Hay en Mafalda, en medio de su rebeldía, mareas de gratitud hacia su tierra, hacia la naturaleza, hacia sus padres… de una gratitud profundamente humana sin la cual no podemos vivir. Y ¿cómo puede haber gratitud sin el instinto de alma que sabe que la vida tiene sentido, que no es una suma quebrada y caótica de hechos casuales?
Mafalda es global, se preocupa siempre por la condición humana, no por la de un partido o una secta. Le «duele el mundo entero», aunque el enfermo sea un país u otro, pues ser humano es no ser sectario. El otro no es mi enemigo a priori: todo lo contrario, es con el otro —pues solo yo no puedo— como hacemos el mundo, y es lo solidario y la cooperación lo que nos hace fuertes. Es la ignorancia la que hace nacer, la que despierta a los monstruos del odio y el miedo, haciéndolos salir de sus pantanos inmundos y lodosos. Y el alma y las preguntas, y la actitud misma de Mafalda, quieren encender una luz en la oscuridad de esa ignorancia. Ser humano es reconocerse a sí mismo y, por tanto, no culpar siempre a la circunstancia, y saber que solo a veces ella es el infierno (varios años más y Mafalda habría sabido que aun de ese «infierno a veces de lo que nos rodea», somos nosotros no solo las víctimas, sino también los artífices).
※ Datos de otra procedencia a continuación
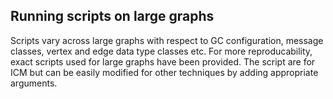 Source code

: ## Running scripts on large graphs

Scripts vary across large graphs with respect to GC configuration, message classes, vertex and edge data type classes etc. For more reproducability, exact scripts used for large graphs have been provided. The script are for ICM but can be easily modified for other techniques by adding appropriate arguments. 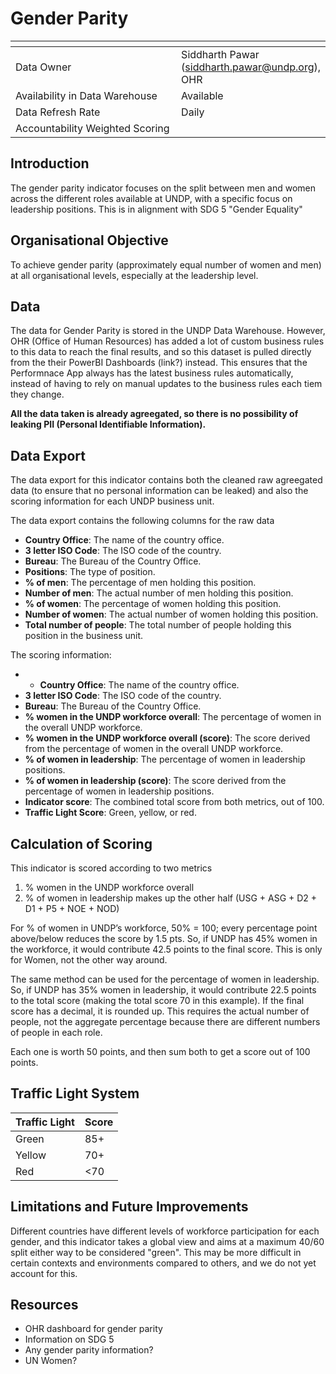 # Gender Parity

<table data-header-hidden><thead><tr><th width="289"></th><th></th></tr></thead><tbody><tr><td>Data Owner</td><td>Siddharth Pawar (<a href="mailto:siddharth.pawar@undp.org">siddharth.pawar@undp.org</a>), OHR</td></tr><tr><td>Availability in Data Warehouse</td><td>Available</td></tr><tr><td>Data Refresh Rate</td><td>Daily</td></tr><tr><td>Accountability Weighted Scoring</td><td></td></tr></tbody></table>

## Introduction

The gender parity indicator focuses on the split between men and women across the different roles available at UNDP, with a specific focus on leadership positions. This is in alignment with SDG 5 "Gender Equality" 

## Organisational Objective

To achieve gender parity  (approximately equal number of women and men) at all organisational levels, especially at the leadership level.&#x20;

## Data

The data for Gender Parity is stored in the UNDP Data Warehouse. However, OHR (Office of Human Resources) has added a lot of custom business rules to this data to reach the final results, and so this dataset is pulled directly from the their PowerBI Dashboards (link?) instead. This ensures that the Performnace App always has the latest business rules automatically, instead of having to rely on manual updates to the business rules each tiem they change. 

**All the data taken is already agreegated, so there is no possibility of leaking PII (Personal Identifiable Information).**

## Data Export

The data export for this indicator contains both the cleaned raw agreegated data (to ensure that no personal information can be leaked) and also the scoring information for each UNDP business unit. 

The data export contains the following columns for the raw data

- **Country Office**: The name of the country office.
- **3 letter ISO Code**: The ISO code of the country.
- **Bureau**: The Bureau of the Country Office.
- **Positions**: The type of position.
- **% of men**: The percentage of men holding this position.
- **Number of men**: The actual number of men holding this position.
- **% of women**: The percentage of women holding this position.
- **Number of women**: The actual number of women holding this position.
- **Total number of people**: The total number of people holding this position in the business unit.

The scoring information:

- - **Country Office**: The name of the country office.
- **3 letter ISO Code**: The ISO code of the country.
- **Bureau**: The Bureau of the Country Office.
- **% women in the UNDP workforce overall**: The percentage of women in the overall UNDP workforce.
- **% women in the UNDP workforce overall (score)**: The score derived from the percentage of women in the overall UNDP workforce.
- **% of women in leadership**: The percentage of women in leadership positions.
- **% of women in leadership (score)**: The score derived from the percentage of women in leadership positions.
- **Indicator score**: The combined total score from both metrics, out of 100. 
- **Traffic Light Score**: Green, yellow, or red. 


## Calculation of Scoring

This indicator is scored according to two metrics

1. % women in the UNDP workforce overall
2. % of women in leadership makes up the other half (USG + ASG + D2 + D1 + P5 + NOE + NOD)&#x20;

For % of women in UNDP’s workforce, 50% = 100; every percentage point above/below reduces the score by 1.5 pts. So, if UNDP has 45% women in the workforce, it would contribute 42.5 points to the final score.  This is only for Women, not the other way around.  


The same method can be used for the percentage of women in leadership. So, if UNDP has 35% women in leadership, it would contribute 22.5 points to the total score (making the total score 70 in this example). If the final score has a decimal, it is rounded up. This requires the actual number of people, not the aggregate percentage because there are different numbers of people in each role. &#x20;

Each one is worth 50 points, and then sum both to get a score out of 100 points.

## Traffic Light System

| Traffic Light | Score |
| ------------- | ----- |
| Green         | 85+   |
| Yellow        | 70+   |
| Red           | <70   |

## Limitations and Future Improvements&#x20;

Different countries have different levels of workforce participation for each gender, and this indicator takes a global view and aims at a maximum 40/60 split either way to be considered "green". This may be more difficult in certain contexts and environments compared to others, and we do not yet account for this. 

## Resources

- OHR dashboard for gender parity
- Information on SDG 5
- Any gender parity information?
- UN Women?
En una viñeta aparece Mafalda, acostada, pensando que «esta mañana, la profesora pensó que era la que estaba hablando y me reprendió; al mediodía, llegué a casa y mi mamá había hecho sopa; por la tarde, apareció Susanita, pusimos el tocadiscos y ella rayó el long play de los Beatles; de hecho… este fue uno de aquellos días en que el infierno fueron los otros». ¡Qué sabia reflexión!, o sea, «uno de aquellos días», porque todos los otros, el infierno somos nosotros.
Admirada Mafalda, sabemos que podemos hacer un mundo nuevo y mejor con Felipes, Susanitas, Miguelitos y aun Manolitos. Pero tendrán que ser como tú los que eleven (sabiamente y protegiendo a los débiles y desamparados) los cetros del poder y la responsabilidad. Como tú, enamorada de la verdad, inconforme con las opiniones dogmáticas, sensible al dolor ajeno, interiormente libre y fuerte y con un poderoso amor a la justicia; no los encantadores de serpientes, de lenguas falaces y miradas oblicuas, que han convertido la promesa de belleza que es el mundo en un laberinto de pesadillas.